報告と驚愕④ナンバード
迫りくる魔物の大群との報せ。
悪い冗談ではないかと耳を疑うがどうやら違うらしい。
昼食を取っている兵士を含め、食堂にいる者達は突如訪れた不測の事態に浮足立っている。
一部を除いて。
「うろたえるな!」
一喝する声が食堂に響き渡る。
皇帝は仕切り奥の特別区画から飛び出し、他の者等が注目している食堂入口に立つ。
そこで報告してきた兵士に冷静に話を聞く。
「報告ご苦労!
一体なにがどれだけ迫って来ているかわかるか?」
「はっ!物見の報告によれば空を飛ぶ魔物が帝都に向け飛来するのを確認。数は不明、外見的特徴と群れでの行動である事から『ナンバード』だろうとの事です」
「ナンバードだと……⁉
このタイミングでまた厄介な……!!」
苦虫を潰した様な顔で苛立ちを滲ませる皇帝。
同時に一層ざわつき始める一同。
「ナンバード?それは何だっぴか?」
神獣ことサンちゃんだけはピンとこないのか、何をそんなに騒いでいるのかと不思議そうに訊ねる。
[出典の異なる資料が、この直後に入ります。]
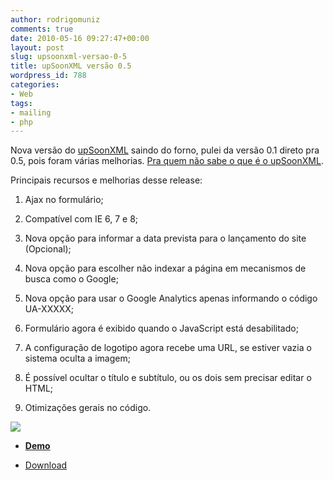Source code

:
 ```yaml
---
author: rodrigomuniz
comments: true
date: 2010-05-16 09:27:47+00:00
layout: post
slug: upsoonxml-versao-0-5
title: upSoonXML versão 0.5
wordpress_id: 788
categories:
- Web
tags:
- mailing
- php
---
```


Nova versão do [upSoonXML](http://code.google.com/p/upsoonxml/) saindo do forno, pulei da versão 0.1 direto pra 0.5, pois foram várias melhorias. [Pra quem não sabe o que é o upSoonXML](http://rodrigomuniz.com/blog/upsoonxml-pagina-em-breve-php-mailing/).

Principais recursos e melhorias desse release:



	
  1. Ajax no formulário;

	
  2. Compatível com IE 6, 7 e 8;

	
  3. Nova opção para informar a data prevista para o lançamento do site (Opcional);

	
  4. Nova opção para escolher não indexar a página em mecanismos de busca como o Google;

	
  5. Nova opção para usar o Google Analytics apenas informando o código UA-XXXXX;

	
  6. Formulário agora é exibido quando o JavaScript está desabilitado;

	
  7. A configuração de logotipo agora recebe uma URL, se estiver vazia o sistema oculta a imagem;

	
  8. É possível ocultar o título e subtítulo, ou os dois sem precisar editar o HTML;

	
  9. Otimizações gerais no código.


[![](http://rodrigomuniz.com/wp-content/img/2010/05/Screen-shot-2010-05-16-at-6.17.57-AM-300x259.png)](http://code.google.com/p/upsoonxml/)



	
  * **[Demo](http://labs.rodrigomuniz.com/upsoonXML/)**

	
  * [Download](http://code.google.com/p/upsoonxml/downloads/list)


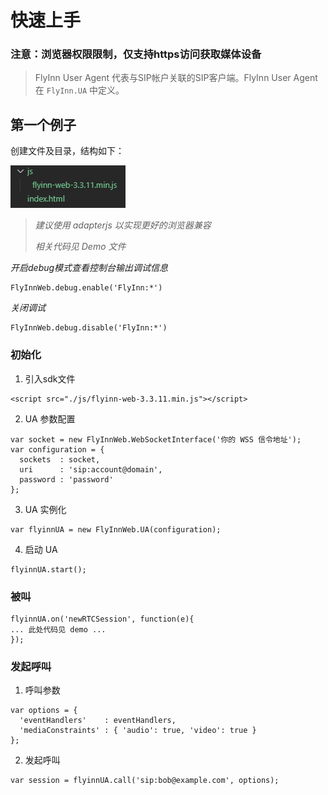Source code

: # 快速上手

### 注意：浏览器权限限制，仅支持https访问获取媒体设备

> FlyInn User Agent 代表与SIP帐户关联的SIP客户端。FlyInn User Agent 在 `FlyInn.UA` 中定义。

## 第一个例子

创建文件及目录，结构如下：

![目录结构](images/folder.png "目录结构")

>*建议使用 adapterjs 以实现更好的浏览器兼容*
>
>*相关代码见 Demo 文件*

*开启debug模式查看控制台输出调试信息*
```
FlyInnWeb.debug.enable('FlyInn:*')
```
*关闭调试*
```
FlyInnWeb.debug.disable('FlyInn:*')
```
### 初始化

1. 引入sdk文件
```
<script src="./js/flyinn-web-3.3.11.min.js"></script>
```
2. UA 参数配置
```
var socket = new FlyInnWeb.WebSocketInterface('你的 WSS 信令地址');
var configuration = {
  sockets  : socket,
  uri      : 'sip:account@domain',
  password : 'password'
};
```
3. UA 实例化

```
var flyinnUA = new FlyInnWeb.UA(configuration);
```

4. 启动 UA
```
flyinnUA.start();
```

### 被叫
```
flyinnUA.on('newRTCSession', function(e){
... 此处代码见 demo ...
});
```
### 发起呼叫

1. 呼叫参数
```
var options = {
  'eventHandlers'    : eventHandlers,
  'mediaConstraints' : { 'audio': true, 'video': true }
};
```

2. 发起呼叫
```
var session = flyinnUA.call('sip:bob@example.com', options);
```
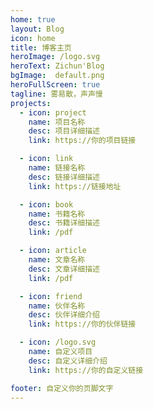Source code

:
 ```yaml
---
home: true
layout: Blog
icon: home
title: 博客主页
heroImage: /logo.svg
heroText: Zichun'Blog
bgImage:  default.png
heroFullScreen: true
tagline: 雾易散，声声慢
projects:
  - icon: project
    name: 项目名称
    desc: 项目详细描述
    link: https://你的项目链接

  - icon: link
    name: 链接名称
    desc: 链接详细描述
    link: https://链接地址

  - icon: book
    name: 书籍名称
    desc: 书籍详细描述
    link: /pdf

  - icon: article
    name: 文章名称
    desc: 文章详细描述
    link: /pdf

  - icon: friend
    name: 伙伴名称
    desc: 伙伴详细介绍
    link: https://你的伙伴链接

  - icon: /logo.svg
    name: 自定义项目
    desc: 自定义详细介绍
    link: https://你的自定义链接

footer: 自定义你的页脚文字
---
```

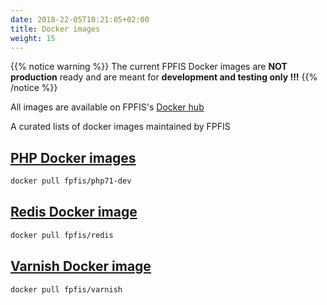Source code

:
 ```yaml
---
date: 2018-22-05T10:21:05+02:00
title: Docker images
weight: 15
---
```

{{% notice warning %}}
The current FPFIS Docker images are **NOT production** ready and are meant for **development and testing only !!!**
{{% /notice %}}

All images are available on FPFIS's [Docker hub](http://hub.docker.com/u/fpfis/)

A curated lists of docker images maintained by FPFIS


## [PHP Docker images](/docker-images/php)

```sh
docker pull fpfis/php71-dev
```

## [Redis Docker image](/docker-images/redis)

```sh
docker pull fpfis/redis
```

## [Varnish Docker image](/docker-images/varnish)

```sh
docker pull fpfis/varnish
```

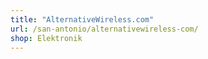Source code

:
 ```yaml
---
title: "AlternativeWireless.com"
url: /san-antonio/alternativewireless-com/
shop: Elektronik
---
```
「ナンバードは群生する鳥型の魔物で、凶暴で数は多いし小さくて素早いから厄介なんでありますよ」
「へー?そんな魔物がいるんだッピね」
「神獣なのに知らないんでありますか?」
――カチン
「ワレにだって知らない事はあるッピ!
神獣だからって全て知ってる訳じゃないッピ!!」
「ご、ごめんね。サンちゃん、怒らないで……?」
「ふん!」
ヘソを曲げた神獣。
身体の器が小さくなったからか、心の器も小さくなったのか、それとも元々小さいのか……。
「とにかく一刻も早く魔物は退治せねばならん。